▸ Work to be completed: If a line in the records below contains the word "denote", copy it.

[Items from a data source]
::::::::::
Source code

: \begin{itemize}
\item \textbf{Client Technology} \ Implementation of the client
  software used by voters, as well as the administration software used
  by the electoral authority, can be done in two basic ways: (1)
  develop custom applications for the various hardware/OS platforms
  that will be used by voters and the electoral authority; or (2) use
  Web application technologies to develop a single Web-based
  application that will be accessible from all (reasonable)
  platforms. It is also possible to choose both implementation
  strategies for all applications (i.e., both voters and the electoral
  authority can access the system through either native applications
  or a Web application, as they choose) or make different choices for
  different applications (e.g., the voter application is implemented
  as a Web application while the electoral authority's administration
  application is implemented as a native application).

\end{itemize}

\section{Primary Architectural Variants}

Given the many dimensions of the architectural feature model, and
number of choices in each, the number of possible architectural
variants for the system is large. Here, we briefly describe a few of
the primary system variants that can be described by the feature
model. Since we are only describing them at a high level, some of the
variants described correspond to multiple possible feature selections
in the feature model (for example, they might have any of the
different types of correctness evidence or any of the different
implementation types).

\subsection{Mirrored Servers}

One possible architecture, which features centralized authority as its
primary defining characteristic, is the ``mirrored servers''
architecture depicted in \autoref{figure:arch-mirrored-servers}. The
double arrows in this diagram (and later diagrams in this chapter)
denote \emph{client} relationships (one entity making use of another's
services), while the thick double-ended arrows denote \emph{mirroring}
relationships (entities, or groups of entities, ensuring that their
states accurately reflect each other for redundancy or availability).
::::::::::
▸ Written solution:
denote \emph{client} relationships (one entity making use of another's
services), while the thick double-ended arrows denote \emph{mirroring}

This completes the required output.